The concentration of serum proteins is tightly controlled in a normal state, but a wide range of diseases and treatments may result in changes in serum protein levels [38]. Previous evidence shows that the state of the disease and the medications affect protein serum levels. For example, BDNF levels are abnormally lowered in both manic and depressive phases of BD, and the reduced level in manic state rises following treatment;[39] or the inflammatory system is activated in SCZ and antipsychotics may have an impact on cytokines levels [40]. Our investigation is limited by the fact that not all patients had the same clinical status, and only the presence/absence of treatments at the time of assessment was taken into account as a covariate in the analyses. This limitation should be addressed in future studies with a similar design as ours. Another limitation of our study is the difference in the sex ratio between SCZ and BD groups.

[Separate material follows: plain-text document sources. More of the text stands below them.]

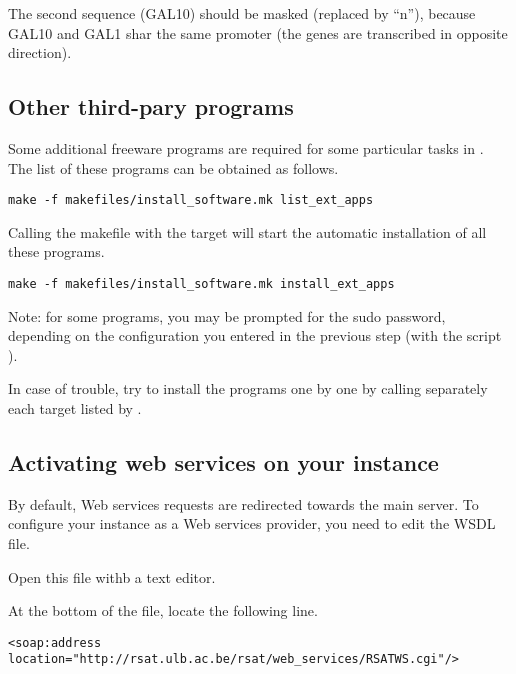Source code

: \documentclass[12pt,a4paper, oneside]{scrreprt} %
\begin{document}
The second sequence (GAL10) should be masked (replaced by ``n''),
because GAL10 and GAL1 shar the same promoter (the genes are
transcribed in opposite direction).

\subsection{Other third-pary programs}

Some additional freeware programs are required for some particular
tasks in \RSAT. The list of these programs can be obtained as follows.

\begin{lstlisting}
make -f makefiles/install_software.mk list_ext_apps
\end{lstlisting}

Calling the makefile with the target  will
start the automatic installation of all these programs. 

\begin{lstlisting}
make -f makefiles/install_software.mk install_ext_apps
\end{lstlisting}

Note: for some programs, you may be prompted for the sudo password,
depending on the configuration you entered in the previous step (with
the script ).

In case of trouble, try to install the programs one by one by calling
separately each target listed by .



\subsection{Activating web services on your \RSAT instance}

By default, Web services requests are redirected towards the main
\RSAT server. To configure your \RSAT instance as a Web services
provider, you need to edit the WSDL file.

Open this file withb a text editor.


At the bottom of the file, locate the following line.

\begin{footnotesize}
\begin{verbatim}
<soap:address location="http://rsat.ulb.ac.be/rsat/web_services/RSATWS.cgi"/>
\end{verbatim}
\end{footnotesize}
\end{document}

Overall, the results of this pilot study confirm the relevance of the immune system in differentiating between SCZ and BD. However, our research raises doubts regarding the potential of proteomic biomarkers to predict both conditions, although more sophisticated models that incorporate both clinical and biological data may be useful. In this vein, the integration of multi-omics data holds promise for identifying reliable biomarkers in psychiatry. The results need independent replication in larger cohorts beyond a pilot study design. In this regard, our study and similar ones may lay the groundwork for large-scale studies and open new avenues for the discovery of effective theranostic approaches in neuropsychiatry that lead to a better predictive, preventive, and personalized medicine (PPPM) and eventually improve patients quality of life and reduce the socio-economic costs of mental illness [41, 42].